═════ DATASET EXTRACT ═════
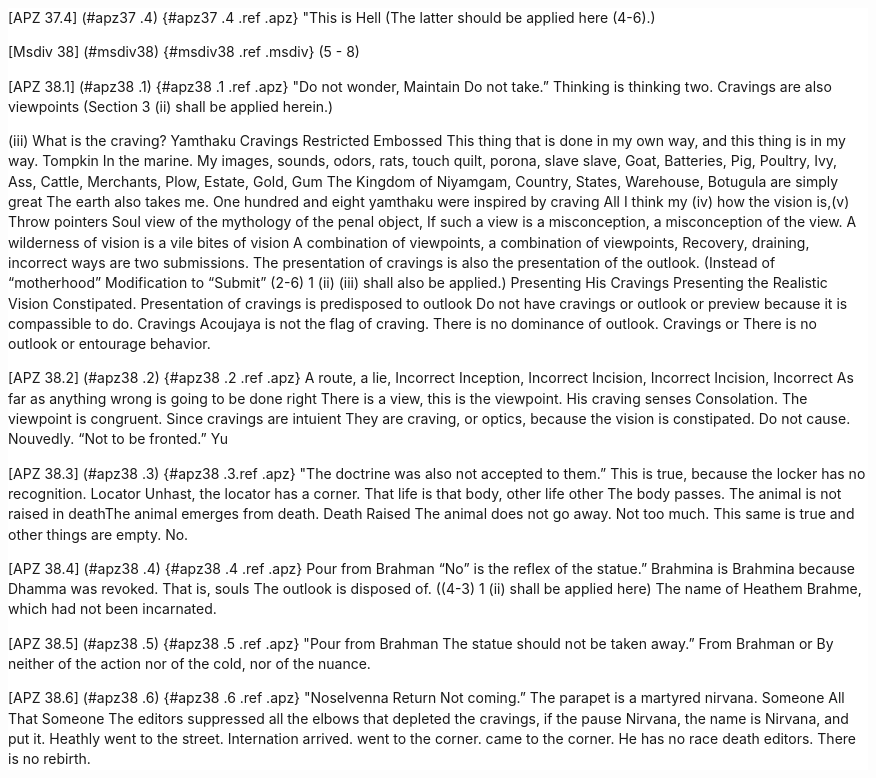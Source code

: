 [APZ 37.4] (#apz37 .4) {#apz37 .4 .ref .apz} "This is Hell
(The latter should be applied here (4-6).)

[Msdiv 38] (#msdiv38) {#msdiv38 .ref .msdiv} (5 - 8)

[APZ 38.1] (#apz38 .1) {#apz38 .1 .ref .apz} "Do not wonder, Maintain
Do not take.” Thinking is thinking two. Cravings are also viewpoints
(Section 3 (ii) shall be applied herein.)

(iii) What is the craving? Yamthaku Cravings Restricted Embossed
This thing that is done in my own way, and this thing is in my way. Tompkin
In the marine. My images, sounds, odors, rats, touch quilt, porona, slave slave,
Goat, Batteries, Pig, Poultry, Ivy, Ass, Cattle, Merchants, Plow, Estate, Gold, Gum
The Kingdom of Niyamgam, Country, States, Warehouse, Botugula are simply great
The earth also takes me. One hundred and eight yamthaku were inspired by craving
All I think my (iv) how the vision is,(v) Throw pointers
Soul view of the mythology of the penal object,
If such a view is a misconception, a misconception of the view.
A wilderness of vision is a vile bites of vision
A combination of viewpoints, a combination of viewpoints,
Recovery, draining, incorrect ways are two submissions.
The presentation of cravings is also the presentation of the outlook. (Instead of “motherhood”
Modification to “Submit” (2-6) 1 (ii) (iii) shall also be applied.)
Presenting His Cravings Presenting the Realistic Vision
Constipated. Presentation of cravings is predisposed to outlook
Do not have cravings or outlook or preview because it is compassible to do. Cravings
Acoujaya is not the flag of craving. There is no dominance of outlook. Cravings or
There is no outlook or entourage behavior.

[APZ 38.2] (#apz38 .2) {#apz38 .2 .ref .apz} A route, a lie,
Incorrect Inception, Incorrect Incision, Incorrect Incision, Incorrect
As far as anything wrong is going to be done right
There is a view, this is the viewpoint. His craving senses
Consolation. The viewpoint is congruent. Since cravings are intuient
They are craving, or optics, because the vision is constipated.
Do not cause. Nouvedly. “Not to be fronted.” Yu

[APZ 38.3] (#apz38 .3) {#apz38 .3.ref .apz} "The doctrine was also not accepted to them.”
This is true, because the locker has no recognition. Locator
Unhast, the locator has a corner. That life is that body, other life other
The body passes. The animal is not raised in deathThe animal emerges from death. Death Raised
The animal does not go away. Not too much. This same is true and other things are empty.
No.

[APZ 38.4] (#apz38 .4) {#apz38 .4 .ref .apz} Pour from Brahman
“No” is the reflex of the statue.”
Brahmina is Brahmina because Dhamma was revoked. That is, souls
The outlook is disposed of. ((4-3) 1 (ii) shall be applied here)
The name of Heathem Brahme, which had not been incarnated.

[APZ 38.5] (#apz38 .5) {#apz38 .5 .ref .apz} "Pour from Brahman
The statue should not be taken away.” From Brahman or
By neither of the action nor of the cold, nor of the nuance.

[APZ 38.6] (#apz38 .6) {#apz38 .6 .ref .apz} "Noselvenna Return
Not coming.” The parapet is a martyred nirvana. Someone All That Someone
The editors suppressed all the elbows that depleted the cravings, if the pause
Nirvana, the name is Nirvana, and put it. Heathly went to the street. Internation
arrived. went to the corner. came to the corner. He has no race death editors.
There is no rebirth.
═════
TASK DETAILS: Only lines belong in the copy: transcribe those from the start of the data through the line that contains "As far as anything", and skip the pictures.

WRITTEN ANSWER:
Source code

: [APZ 37.4] (#apz37 .4) {#apz37 .4 .ref .apz} "This is Hell
(The latter should be applied here (4-6).)

[Msdiv 38] (#msdiv38) {#msdiv38 .ref .msdiv} (5 - 8)

[APZ 38.1] (#apz38 .1) {#apz38 .1 .ref .apz} "Do not wonder, Maintain
Do not take.” Thinking is thinking two. Cravings are also viewpoints
(Section 3 (ii) shall be applied herein.)

(iii) What is the craving? Yamthaku Cravings Restricted Embossed
This thing that is done in my own way, and this thing is in my way. Tompkin
In the marine. My images, sounds, odors, rats, touch quilt, porona, slave slave,
Goat, Batteries, Pig, Poultry, Ivy, Ass, Cattle, Merchants, Plow, Estate, Gold, Gum
The Kingdom of Niyamgam, Country, States, Warehouse, Botugula are simply great
The earth also takes me. One hundred and eight yamthaku were inspired by craving
All I think my (iv) how the vision is,(v) Throw pointers
Soul view of the mythology of the penal object,
If such a view is a misconception, a misconception of the view.
A wilderness of vision is a vile bites of vision
A combination of viewpoints, a combination of viewpoints,
Recovery, draining, incorrect ways are two submissions.
The presentation of cravings is also the presentation of the outlook. (Instead of “motherhood”
Modification to “Submit” (2-6) 1 (ii) (iii) shall also be applied.)
Presenting His Cravings Presenting the Realistic Vision
Constipated. Presentation of cravings is predisposed to outlook
Do not have cravings or outlook or preview because it is compassible to do. Cravings
Acoujaya is not the flag of craving. There is no dominance of outlook. Cravings or
There is no outlook or entourage behavior.

[APZ 38.2] (#apz38 .2) {#apz38 .2 .ref .apz} A route, a lie,
Incorrect Inception, Incorrect Incision, Incorrect Incision, Incorrect
As far as anything wrong is going to be done right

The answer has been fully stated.